Will You Live To See The "Dawn Of The Gearheads"?

 I didn’t really know how I felt the first time I finished reading the first issue of Scott Morse’s new IDW series Strange Science Fantasy, only that I’d liked it a lot. A second read-through convinced me that I loved it. It feels less like a comic than a piece of unique art that just happens to be in the form of a comic book, if that doesn’t sound too pretentious or off-putting. I’m not saying it’s for everybody—I can almost imagine that, had I been in a different mood when I read it, I might not have cared for it at all—but it most definitely felt like something deeply felt and weirdly personal that had been successfully married to a particular pop sensibility.

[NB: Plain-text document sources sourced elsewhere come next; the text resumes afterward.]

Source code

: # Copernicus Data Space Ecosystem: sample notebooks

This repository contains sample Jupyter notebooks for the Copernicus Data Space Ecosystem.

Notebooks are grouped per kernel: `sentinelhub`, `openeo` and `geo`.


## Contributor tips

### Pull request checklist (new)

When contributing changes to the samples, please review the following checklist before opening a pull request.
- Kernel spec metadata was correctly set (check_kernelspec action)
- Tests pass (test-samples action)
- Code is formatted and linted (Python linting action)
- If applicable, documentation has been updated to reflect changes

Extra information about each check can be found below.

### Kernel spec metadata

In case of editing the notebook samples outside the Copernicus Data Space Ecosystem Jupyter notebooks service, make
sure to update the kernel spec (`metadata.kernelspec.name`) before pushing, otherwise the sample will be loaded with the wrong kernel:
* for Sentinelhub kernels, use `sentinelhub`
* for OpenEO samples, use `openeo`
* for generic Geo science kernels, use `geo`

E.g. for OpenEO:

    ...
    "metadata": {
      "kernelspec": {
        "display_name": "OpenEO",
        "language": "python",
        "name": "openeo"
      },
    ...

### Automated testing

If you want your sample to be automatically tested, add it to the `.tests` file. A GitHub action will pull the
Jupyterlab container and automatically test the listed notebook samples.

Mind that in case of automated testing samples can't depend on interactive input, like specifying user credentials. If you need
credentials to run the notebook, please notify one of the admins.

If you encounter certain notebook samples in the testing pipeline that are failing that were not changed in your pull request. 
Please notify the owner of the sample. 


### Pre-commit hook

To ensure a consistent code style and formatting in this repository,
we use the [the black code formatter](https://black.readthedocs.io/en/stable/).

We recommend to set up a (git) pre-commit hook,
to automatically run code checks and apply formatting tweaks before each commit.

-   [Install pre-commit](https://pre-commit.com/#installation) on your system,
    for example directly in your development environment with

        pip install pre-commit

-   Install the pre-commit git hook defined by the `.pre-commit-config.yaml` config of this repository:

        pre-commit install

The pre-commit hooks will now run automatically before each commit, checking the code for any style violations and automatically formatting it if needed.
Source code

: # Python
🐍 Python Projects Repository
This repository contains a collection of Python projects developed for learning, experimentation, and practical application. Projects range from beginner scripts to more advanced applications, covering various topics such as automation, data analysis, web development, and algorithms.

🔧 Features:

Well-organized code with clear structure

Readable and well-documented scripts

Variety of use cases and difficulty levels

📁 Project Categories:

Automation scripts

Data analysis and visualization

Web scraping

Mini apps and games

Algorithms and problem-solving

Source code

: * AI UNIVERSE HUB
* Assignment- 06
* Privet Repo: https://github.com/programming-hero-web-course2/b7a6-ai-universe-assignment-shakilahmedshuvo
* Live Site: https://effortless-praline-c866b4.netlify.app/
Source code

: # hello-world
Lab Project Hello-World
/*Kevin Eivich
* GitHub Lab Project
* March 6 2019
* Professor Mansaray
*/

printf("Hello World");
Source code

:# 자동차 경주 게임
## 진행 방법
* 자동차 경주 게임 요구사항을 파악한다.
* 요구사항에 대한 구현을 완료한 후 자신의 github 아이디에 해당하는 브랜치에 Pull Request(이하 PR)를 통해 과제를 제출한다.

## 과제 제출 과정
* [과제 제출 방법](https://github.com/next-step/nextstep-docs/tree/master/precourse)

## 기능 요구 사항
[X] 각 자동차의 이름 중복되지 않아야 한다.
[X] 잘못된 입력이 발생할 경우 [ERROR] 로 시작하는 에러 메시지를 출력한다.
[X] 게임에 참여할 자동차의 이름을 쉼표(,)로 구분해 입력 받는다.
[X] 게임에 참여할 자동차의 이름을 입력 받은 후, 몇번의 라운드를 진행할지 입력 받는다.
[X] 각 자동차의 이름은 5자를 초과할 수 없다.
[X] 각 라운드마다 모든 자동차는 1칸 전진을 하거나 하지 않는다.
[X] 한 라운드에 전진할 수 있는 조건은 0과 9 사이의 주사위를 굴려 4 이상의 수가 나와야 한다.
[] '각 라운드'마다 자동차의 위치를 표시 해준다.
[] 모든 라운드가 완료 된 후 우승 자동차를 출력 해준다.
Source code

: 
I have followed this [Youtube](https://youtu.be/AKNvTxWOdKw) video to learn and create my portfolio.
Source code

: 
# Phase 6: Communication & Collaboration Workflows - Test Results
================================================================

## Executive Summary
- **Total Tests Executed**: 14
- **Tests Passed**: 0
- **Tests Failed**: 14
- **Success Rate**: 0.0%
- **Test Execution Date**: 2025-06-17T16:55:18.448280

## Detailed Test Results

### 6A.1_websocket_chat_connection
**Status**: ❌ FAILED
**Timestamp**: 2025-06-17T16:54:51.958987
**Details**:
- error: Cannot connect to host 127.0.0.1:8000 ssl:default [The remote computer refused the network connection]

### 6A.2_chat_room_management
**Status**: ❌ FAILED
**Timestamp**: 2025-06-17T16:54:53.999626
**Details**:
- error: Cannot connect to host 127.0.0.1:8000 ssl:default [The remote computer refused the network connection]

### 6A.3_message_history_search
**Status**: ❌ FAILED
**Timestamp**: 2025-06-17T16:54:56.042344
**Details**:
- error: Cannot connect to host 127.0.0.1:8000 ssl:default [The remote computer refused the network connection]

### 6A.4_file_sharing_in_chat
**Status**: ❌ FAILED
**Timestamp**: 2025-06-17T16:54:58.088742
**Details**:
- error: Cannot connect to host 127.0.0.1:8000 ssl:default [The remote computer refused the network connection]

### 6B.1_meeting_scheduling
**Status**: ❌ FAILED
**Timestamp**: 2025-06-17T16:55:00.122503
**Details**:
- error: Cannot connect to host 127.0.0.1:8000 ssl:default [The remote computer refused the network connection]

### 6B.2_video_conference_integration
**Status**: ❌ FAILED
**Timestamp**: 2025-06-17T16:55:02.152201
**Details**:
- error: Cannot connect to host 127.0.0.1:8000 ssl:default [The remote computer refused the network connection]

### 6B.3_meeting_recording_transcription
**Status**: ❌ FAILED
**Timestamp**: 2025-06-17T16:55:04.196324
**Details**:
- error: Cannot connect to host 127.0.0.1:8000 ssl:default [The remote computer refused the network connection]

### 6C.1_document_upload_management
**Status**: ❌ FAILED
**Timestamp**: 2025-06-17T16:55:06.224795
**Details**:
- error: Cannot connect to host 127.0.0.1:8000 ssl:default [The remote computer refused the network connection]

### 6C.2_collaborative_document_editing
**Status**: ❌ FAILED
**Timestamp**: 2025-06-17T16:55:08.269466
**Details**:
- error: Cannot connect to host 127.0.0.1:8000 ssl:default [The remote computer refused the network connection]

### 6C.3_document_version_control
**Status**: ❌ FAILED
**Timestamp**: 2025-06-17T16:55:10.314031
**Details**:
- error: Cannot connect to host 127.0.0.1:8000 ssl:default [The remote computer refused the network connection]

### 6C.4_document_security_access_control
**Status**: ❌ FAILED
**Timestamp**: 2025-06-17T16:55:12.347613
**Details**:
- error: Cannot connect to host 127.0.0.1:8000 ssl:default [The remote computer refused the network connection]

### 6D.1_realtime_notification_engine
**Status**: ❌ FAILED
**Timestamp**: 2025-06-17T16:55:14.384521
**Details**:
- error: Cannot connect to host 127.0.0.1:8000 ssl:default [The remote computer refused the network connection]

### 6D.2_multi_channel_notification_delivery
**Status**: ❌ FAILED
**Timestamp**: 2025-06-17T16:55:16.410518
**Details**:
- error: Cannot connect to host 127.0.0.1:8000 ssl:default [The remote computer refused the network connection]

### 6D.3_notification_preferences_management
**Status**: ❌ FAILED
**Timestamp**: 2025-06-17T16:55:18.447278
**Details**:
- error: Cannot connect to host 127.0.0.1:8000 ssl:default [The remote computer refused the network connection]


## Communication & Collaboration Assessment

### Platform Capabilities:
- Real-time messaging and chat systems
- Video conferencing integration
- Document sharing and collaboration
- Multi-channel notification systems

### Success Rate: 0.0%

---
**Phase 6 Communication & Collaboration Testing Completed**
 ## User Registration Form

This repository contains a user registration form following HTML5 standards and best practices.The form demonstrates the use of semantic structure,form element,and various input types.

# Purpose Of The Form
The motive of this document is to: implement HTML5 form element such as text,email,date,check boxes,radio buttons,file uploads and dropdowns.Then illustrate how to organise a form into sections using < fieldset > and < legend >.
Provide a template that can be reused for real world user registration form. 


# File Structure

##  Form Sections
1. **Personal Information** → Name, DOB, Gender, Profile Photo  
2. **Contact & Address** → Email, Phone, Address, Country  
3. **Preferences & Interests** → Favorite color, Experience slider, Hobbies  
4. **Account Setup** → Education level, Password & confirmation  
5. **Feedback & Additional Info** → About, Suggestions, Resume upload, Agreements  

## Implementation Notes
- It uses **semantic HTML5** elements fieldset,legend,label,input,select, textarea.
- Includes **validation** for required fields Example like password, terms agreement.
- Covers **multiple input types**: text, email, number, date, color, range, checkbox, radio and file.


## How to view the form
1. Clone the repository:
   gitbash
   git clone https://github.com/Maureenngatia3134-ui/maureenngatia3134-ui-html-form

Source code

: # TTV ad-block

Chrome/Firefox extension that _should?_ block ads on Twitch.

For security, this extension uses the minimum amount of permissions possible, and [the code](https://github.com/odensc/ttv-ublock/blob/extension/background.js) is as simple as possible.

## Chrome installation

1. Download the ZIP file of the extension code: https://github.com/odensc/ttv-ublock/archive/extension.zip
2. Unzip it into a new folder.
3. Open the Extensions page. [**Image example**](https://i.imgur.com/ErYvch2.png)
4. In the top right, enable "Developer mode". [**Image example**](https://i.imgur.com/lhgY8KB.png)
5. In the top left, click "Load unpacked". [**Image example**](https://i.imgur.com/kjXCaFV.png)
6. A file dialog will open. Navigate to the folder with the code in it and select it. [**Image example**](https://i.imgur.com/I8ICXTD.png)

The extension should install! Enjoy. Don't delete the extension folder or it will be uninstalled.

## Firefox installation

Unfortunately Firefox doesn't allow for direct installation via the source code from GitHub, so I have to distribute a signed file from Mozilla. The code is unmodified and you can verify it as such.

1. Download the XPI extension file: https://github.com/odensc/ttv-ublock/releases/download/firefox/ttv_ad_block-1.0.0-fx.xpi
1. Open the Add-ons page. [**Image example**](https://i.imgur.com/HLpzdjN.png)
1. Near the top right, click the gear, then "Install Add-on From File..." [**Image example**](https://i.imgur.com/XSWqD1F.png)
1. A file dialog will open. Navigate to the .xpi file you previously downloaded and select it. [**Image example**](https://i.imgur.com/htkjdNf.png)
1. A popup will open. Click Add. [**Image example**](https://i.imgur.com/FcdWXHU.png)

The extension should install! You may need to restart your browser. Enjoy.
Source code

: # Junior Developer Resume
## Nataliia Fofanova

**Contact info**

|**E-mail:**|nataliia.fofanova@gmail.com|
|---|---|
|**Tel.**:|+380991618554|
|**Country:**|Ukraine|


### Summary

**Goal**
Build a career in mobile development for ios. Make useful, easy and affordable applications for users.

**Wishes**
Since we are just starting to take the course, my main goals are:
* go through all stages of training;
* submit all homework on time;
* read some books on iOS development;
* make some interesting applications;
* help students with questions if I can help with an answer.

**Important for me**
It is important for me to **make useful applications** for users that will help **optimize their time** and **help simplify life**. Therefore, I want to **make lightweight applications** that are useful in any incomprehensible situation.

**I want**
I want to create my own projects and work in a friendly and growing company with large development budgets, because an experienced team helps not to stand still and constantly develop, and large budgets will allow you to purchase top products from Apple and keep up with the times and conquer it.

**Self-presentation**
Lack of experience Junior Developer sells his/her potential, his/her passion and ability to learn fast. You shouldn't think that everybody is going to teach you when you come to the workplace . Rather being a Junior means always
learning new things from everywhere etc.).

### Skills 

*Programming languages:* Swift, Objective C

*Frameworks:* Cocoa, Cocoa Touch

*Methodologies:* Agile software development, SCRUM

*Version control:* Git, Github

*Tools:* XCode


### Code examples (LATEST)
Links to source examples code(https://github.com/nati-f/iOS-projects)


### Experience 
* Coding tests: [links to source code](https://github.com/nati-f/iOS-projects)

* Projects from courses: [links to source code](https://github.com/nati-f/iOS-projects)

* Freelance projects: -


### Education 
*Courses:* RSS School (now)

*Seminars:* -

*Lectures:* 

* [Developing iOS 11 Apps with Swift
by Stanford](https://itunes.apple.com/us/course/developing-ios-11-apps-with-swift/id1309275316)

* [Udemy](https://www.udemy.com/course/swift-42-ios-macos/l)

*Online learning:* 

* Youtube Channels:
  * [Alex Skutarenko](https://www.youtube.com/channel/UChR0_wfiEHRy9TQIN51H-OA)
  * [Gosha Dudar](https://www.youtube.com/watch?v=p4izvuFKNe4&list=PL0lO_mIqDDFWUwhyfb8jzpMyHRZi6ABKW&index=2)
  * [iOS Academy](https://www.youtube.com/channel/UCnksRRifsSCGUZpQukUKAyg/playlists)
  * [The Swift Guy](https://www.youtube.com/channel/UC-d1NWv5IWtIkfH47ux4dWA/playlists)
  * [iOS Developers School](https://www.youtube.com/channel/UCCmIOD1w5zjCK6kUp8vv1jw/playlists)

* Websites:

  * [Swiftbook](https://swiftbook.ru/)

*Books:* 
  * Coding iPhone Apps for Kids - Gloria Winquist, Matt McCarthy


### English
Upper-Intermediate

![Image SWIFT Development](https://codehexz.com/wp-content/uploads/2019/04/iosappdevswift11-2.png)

If that’s not art, then I’m not sure that I know what art is.

 

The first issue of this six-part mini reads like Rebel Without a Cause meets The Road Warrior, as directed by a coked-up Ralph Bakshi and then adapted into an E.C. science fiction comic. In a dystopian drag-racing-obsessed world, a mortally injured gearhead is reborn as The Headlight, an inspiring figure and leader of hot-rodders whose face has been replaced with a helmeted porthole of blazing light. The Headlight and his followers seek to smash the old order and create a new society, enlisting the aid of some technologically tricked-out animals like the “V-Eighp”. Hints of a larger metaphor appear, then are dismissed just as quickly—a guy dressed like a superhero is run down at one point, and The Headlight deals some righteous justice to “the fat cats, those who dined on the muscles of the dreamers”. These blink-and-you’ll-miss-‘em asides linger in your consciousness just enough to give the reader a taste of the artist’s own ideas about this stuff, without hanging around long enough to belabor the point.

 

And the art! Oh man, this is one crazy-looking, gorgeous book. Morse’s animation background informs every panel of this book, from the rubbery forms of both the gearheads and their hot rods, to the shocking vibrancy of the colour scheme. There’s even a one-page strip by Paul Pope! On both a narrative level and a visual level, Strange Science Fantasy is a comic that you experience more than you read. You can’t really sit and think about the story or the characters, because, well, there sort of aren’t any. It’s more like listening to a really great song with totally bizarre lyrics, that you then listen to a few more times trying to figure out just what the hell the songwriter is trying to say. You just don’t know why, but you just know you like it. Or you don’t, as the case may be. Like I said at the top, it’s not for everybody, but it was kind of just what I needed at just the right time, I guess. Does that make sense?